But by the time Kılıçdaroğlu nears Istanbul Erdoğan is spooked. As thousands of Justice March supporters file past the neo-Soviet-style billboards for the upcoming coup commemorations it becomes embarrassing for Erdoğan: this inadequate rival, stealing his thunder? And so he starts accusing him of tacitly supporting both Gülen, the alleged ringleader of the coup attempt, and the PKK – a known terrorist organisation – through this endeavour.

‘Politics in the parliament has become impossible, so I’m taking it onto the streets. They can’t cope with my free spirit,’ a suntanned and fit-looking Kılıçdaroğlu tells me, back in his Ankara office five days after he has finished the march. With so few trusting the ballot box, these rally turnouts have become the new battleground.

Each time the politicians call their legions to the streets, fierce debate breaks out over the numbers. The CHP claims two million attended Kılıçdaroğlu’s Justice Rally; the office of the Istanbul governor (a government appointee) counters, saying the real figure was 175,000.

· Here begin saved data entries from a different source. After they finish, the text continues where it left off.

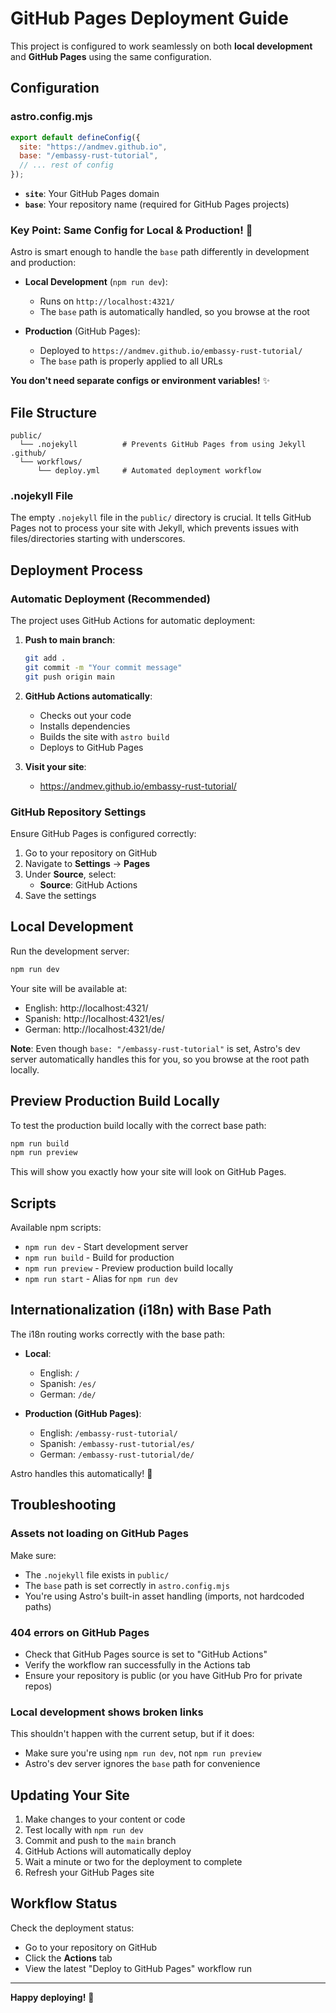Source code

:# GitHub Pages Deployment Guide

This project is configured to work seamlessly on both **local development** and **GitHub Pages** using the same configuration.

## Configuration

### astro.config.mjs

```javascript
export default defineConfig({
  site: "https://andmev.github.io",
  base: "/embassy-rust-tutorial",
  // ... rest of config
});
```

- **`site`**: Your GitHub Pages domain
- **`base`**: Your repository name (required for GitHub Pages projects)

### Key Point: Same Config for Local & Production! 🎉

Astro is smart enough to handle the `base` path differently in development and production:

- **Local Development** (`npm run dev`): 
  - Runs on `http://localhost:4321/`
  - The `base` path is automatically handled, so you browse at the root
  
- **Production** (GitHub Pages):
  - Deployed to `https://andmev.github.io/embassy-rust-tutorial/`
  - The `base` path is properly applied to all URLs

**You don't need separate configs or environment variables!** ✨

## File Structure

```
public/
  └── .nojekyll          # Prevents GitHub Pages from using Jekyll
.github/
  └── workflows/
      └── deploy.yml     # Automated deployment workflow
```

### .nojekyll File

The empty `.nojekyll` file in the `public/` directory is crucial. It tells GitHub Pages not to process your site with Jekyll, which prevents issues with files/directories starting with underscores.

## Deployment Process

### Automatic Deployment (Recommended)

The project uses GitHub Actions for automatic deployment:

1. **Push to main branch**:
   ```bash
   git add .
   git commit -m "Your commit message"
   git push origin main
   ```

2. **GitHub Actions automatically**:
   - Checks out your code
   - Installs dependencies
   - Builds the site with `astro build`
   - Deploys to GitHub Pages

3. **Visit your site**:
   - https://andmev.github.io/embassy-rust-tutorial/

### GitHub Repository Settings

Ensure GitHub Pages is configured correctly:

1. Go to your repository on GitHub
2. Navigate to **Settings** → **Pages**
3. Under **Source**, select:
   - **Source**: GitHub Actions
4. Save the settings

## Local Development

Run the development server:

```bash
npm run dev
```

Your site will be available at:
- English: http://localhost:4321/
- Spanish: http://localhost:4321/es/
- German: http://localhost:4321/de/

**Note**: Even though `base: "/embassy-rust-tutorial"` is set, Astro's dev server automatically handles this for you, so you browse at the root path locally.

## Preview Production Build Locally

To test the production build locally with the correct base path:

```bash
npm run build
npm run preview
```

This will show you exactly how your site will look on GitHub Pages.

## Scripts

Available npm scripts:

- `npm run dev` - Start development server
- `npm run build` - Build for production
- `npm run preview` - Preview production build locally
- `npm run start` - Alias for `npm run dev`

## Internationalization (i18n) with Base Path

The i18n routing works correctly with the base path:

- **Local**:
  - English: `/`
  - Spanish: `/es/`
  - German: `/de/`

- **Production (GitHub Pages)**:
  - English: `/embassy-rust-tutorial/`
  - Spanish: `/embassy-rust-tutorial/es/`
  - German: `/embassy-rust-tutorial/de/`

Astro handles this automatically! 🚀

## Troubleshooting

### Assets not loading on GitHub Pages

Make sure:
- The `.nojekyll` file exists in `public/`
- The `base` path is set correctly in `astro.config.mjs`
- You're using Astro's built-in asset handling (imports, not hardcoded paths)

### 404 errors on GitHub Pages

- Check that GitHub Pages source is set to "GitHub Actions"
- Verify the workflow ran successfully in the Actions tab
- Ensure your repository is public (or you have GitHub Pro for private repos)

### Local development shows broken links

This shouldn't happen with the current setup, but if it does:
- Make sure you're using `npm run dev`, not `npm run preview`
- Astro's dev server ignores the `base` path for convenience

## Updating Your Site

1. Make changes to your content or code
2. Test locally with `npm run dev`
3. Commit and push to the `main` branch
4. GitHub Actions will automatically deploy
5. Wait a minute or two for the deployment to complete
6. Refresh your GitHub Pages site

## Workflow Status

Check the deployment status:
- Go to your repository on GitHub
- Click the **Actions** tab
- View the latest "Deploy to GitHub Pages" workflow run

---

**Happy deploying!** 🎉
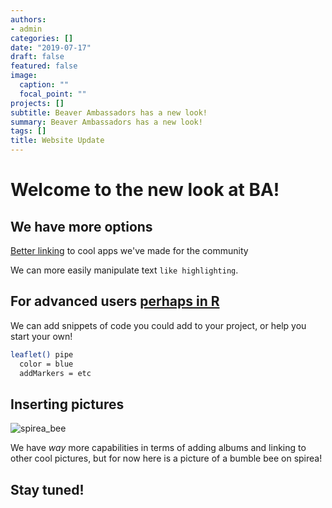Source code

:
 ```yaml
---
authors:
- admin
categories: []
date: "2019-07-17"
draft: false
featured: false
image:
  caption: ""
  focal_point: ""
projects: []
subtitle: Beaver Ambassadors has a new look!
summary: Beaver Ambassadors has a new look!
tags: []
title: Website Update
---
```







# Welcome to the new look at BA!


## We have more options

[Better linking](http://web.pdx.edu/~scm6/westlinn_leaflet.html) to cool apps we've made for the community

We can more easily manipulate text `like highlighting`.

## For advanced users [perhaps in R](https://sourcethemes.com/academic/docs/managing-content/#create-a-blog-post)

We can add snippets of code you could add to your project, or help you start your own!

```bash
leaflet() pipe
  color = blue
  addMarkers = etc
```

## Inserting pictures

![spirea_bee](/img/spirea_bee.jpg)

We have _way_ more capabilities in terms of adding albums and linking to other cool pictures, but for now here is a picture of a bumble bee on spirea!


## Stay tuned!

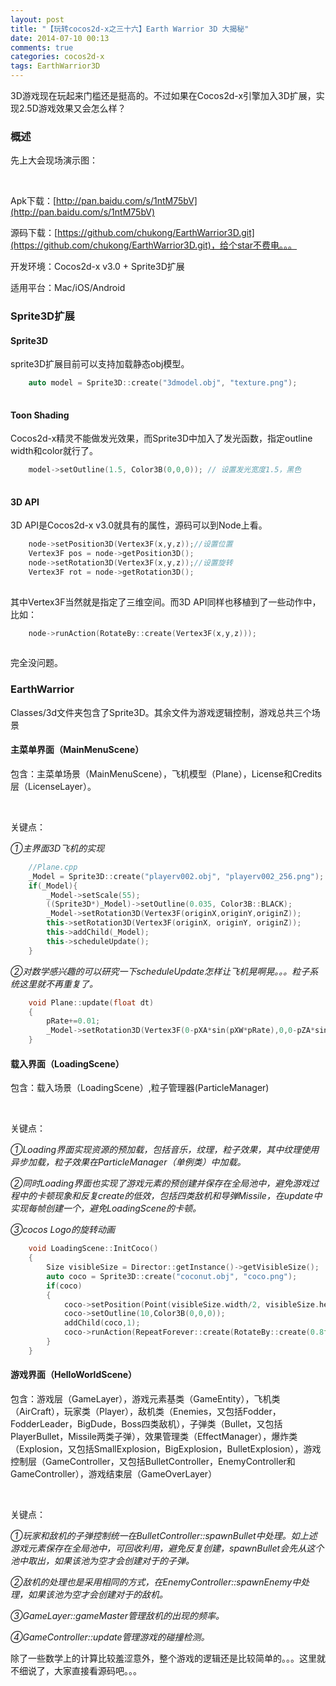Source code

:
 ```yaml
---
layout: post
title: "【玩转cocos2d-x之三十六】Earth Warrior 3D 大揭秘"
date: 2014-07-10 00:13
comments: true
categories: cocos2d-x
tags: EarthWarrior3D
---
```

3D游戏现在玩起来门槛还是挺高的。不过如果在Cocos2d-x引擎加入3D扩展，实现2.5D游戏效果又会怎么样？

### 概述
先上大会现场演示图：

<div align="center"><img src="http://www-fusijie-com.qiniudn.com/4196_140316183412_1.JPG" alt="" border="0" title="" /><br></br></div>

<!-- more -->

Apk下载：[http://pan.baidu.com/s/1ntM75bV](http://pan.baidu.com/s/1ntM75bV)

源码下载：[https://github.com/chukong/EarthWarrior3D.git](https://github.com/chukong/EarthWarrior3D.git)，给个star不费电。。。

开发环境：Cocos2d-x v3.0 + Sprite3D扩展

适用平台：Mac/iOS/Android

### Sprite3D扩展

#### Sprite3D

sprite3D扩展目前可以支持加载静态obj模型。

``` cpp Sprite3D使用
	auto model = Sprite3D::create("3dmodel.obj", "texture.png"); 
	 
```

#### Toon Shading

Cocos2d-x精灵不能做发光效果，而Sprite3D中加入了发光函数，指定outline width和color就行了。

``` cpp 设置边缘发光
	model->setOutline(1.5, Color3B(0,0,0)); // 设置发光宽度1.5，黑色
	
```

#### 3D API

3D API是Cocos2d-x v3.0就具有的属性，源码可以到Node上看。

``` cpp 设置位置和旋转
	node->setPosition3D(Vertex3F(x,y,z));//设置位置  
	Vertex3F pos = node->getPosition3D();  
	node->setRotation3D(Vertex3F(x,y,z));//设置旋转  
	Vertex3F rot = node->getRotation3D();
	
```

其中Vertex3F当然就是指定了三维空间。而3D API同样也移植到了一些动作中，比如：

``` cpp 3D旋转
	node->runAction(RotateBy::create(Vertex3F(x,y,z)));  
	
```
	
完全没问题。

### EarthWarrior

Classes/3d文件夹包含了Sprite3D。其余文件为游戏逻辑控制，游戏总共三个场景

#### 主菜单界面（MainMenuScene）
包含：主菜单场景（MainMenuScene），飞机模型（Plane），License和Credits层（LicenseLayer）。

<div align="center"><img src="http://www-fusijie-com.qiniudn.com/20140328095139203.png" alt="" border="0" title="" /><br></br></div>

关键点：

*①主界面3D飞机的实现*

``` cpp 主界面3D飞机的实现
	//Plane.cpp  
	_Model = Sprite3D::create("playerv002.obj", "playerv002_256.png");  
	if(_Model){  
    	_Model->setScale(55);  
    	((Sprite3D*)_Model)->setOutline(0.035, Color3B::BLACK);  
    	_Model->setRotation3D(Vertex3F(originX,originY,originZ));  
    	this->setRotation3D(Vertex3F(originX, originY, originZ));  
    	this->addChild(_Model);  
    	this->scheduleUpdate();  
	}  

```
	
*②对数学感兴趣的可以研究一下scheduleUpdate怎样让飞机晃啊晃。。。粒子系统这里就不再重复了。*

``` cpp 设置飞机摇晃
	void Plane::update(float dt)  
	{  
    	pRate+=0.01;  
    	_Model->setRotation3D(Vertex3F(0-pXA*sin(pXW*pRate),0,0-pZA*sin(pZW*pRate)));  
	}  

```

#### 载入界面（LoadingScene）

包含：载入场景（LoadingScene）,粒子管理器(ParticleManager)

<div align="center"><img src="http://www-fusijie-com.qiniudn.com/20140328095149734.png" alt="" border="0" title="" /><br></br></div>

关键点：

*①Loading界面实现资源的预加载，包括音乐，纹理，粒子效果，其中纹理使用异步加载，粒子效果在ParticleManager（单例类）中加载。*

*②同时Loading界面也实现了游戏元素的预创建并保存在全局池中，避免游戏过程中的卡顿现象和反复create的低效，包括四类敌机和导弹Missile，在update中实现每帧创建一个，避免LoadingScene的卡顿。*

*③cocos Logo的旋转动画*

```cpp cocos Logo旋转动画
	void LoadingScene::InitCoco()  
	{  
    	Size visibleSize = Director::getInstance()->getVisibleSize();  
    	auto coco = Sprite3D::create("coconut.obj", "coco.png");  
    	if(coco)  
    	{  
        	coco->setPosition(Point(visibleSize.width/2, visibleSize.height/2-150));  
        	coco->setOutline(10,Color3B(0,0,0));  
        	addChild(coco,1);  
        	coco->runAction(RepeatForever::create(RotateBy::create(0.8f,Vertex3F(0,360,0))));  
    	}  
	} 

```

#### 游戏界面（HelloWorldScene）

包含：游戏层（GameLayer），游戏元素基类（GameEntity），飞机类（AirCraft），玩家类（Player），敌机类（Enemies，又包括Fodder，FodderLeader，BigDude，Boss四类敌机），子弹类（Bullet，又包括PlayerBullet，Missile两类子弹），效果管理类（EffectManager），爆炸类（Explosion，又包括SmallExplosion，BigExplosion，BulletExplosion），游戏控制层（GameController，又包括BulletController，EnemyController和GameController），游戏结束层（GameOverLayer）

<div align="center"><img src="http://www-fusijie-com.qiniudn.com/20140328095145093.png" alt="" border="0" title="" /><br></br></div>

关键点：

*①玩家和敌机的子弹控制统一在BulletController::spawnBullet中处理。如上述游戏元素保存在全局池中，可回收利用，避免反复创建，spawnBullet会先从这个池中取出，如果该池为空才会创建对于的子弹。*

*②敌机的处理也是采用相同的方式，在EnemyController::spawnEnemy中处理，如果该池为空才会创建对于的敌机。*

*③GameLayer::gameMaster管理敌机的出现的频率。*

*④GameController::update管理游戏的碰撞检测。*

除了一些数学上的计算比较羞涩意外，整个游戏的逻辑还是比较简单的。。。这里就不细说了，大家直接看源码吧。。。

Meanwhile, the government’s claims for its own rallies – generally held in the purpose-built Yenikapı parade ground on the European side of Istanbul – always stretch into the millions. At the post-coup ‘Unity Rally’, they claim five million. At a pre-referendum campaign meeting, despite the large gaps in the crowd, they say one million. When I write in my report for The Times that the figure appears to have been inflated, pro-government journalists howl in protest. One accuses me of being a Zionist trying to destroy Erdoğan. The headline in the rabidly loyal newspaper Sabah screams that ‘millions’ turned out on the bridge for the coup anniversary. But even the Sabah journalist loses faith by the first paragraph, revising the figures down to ‘hundreds of thousands’.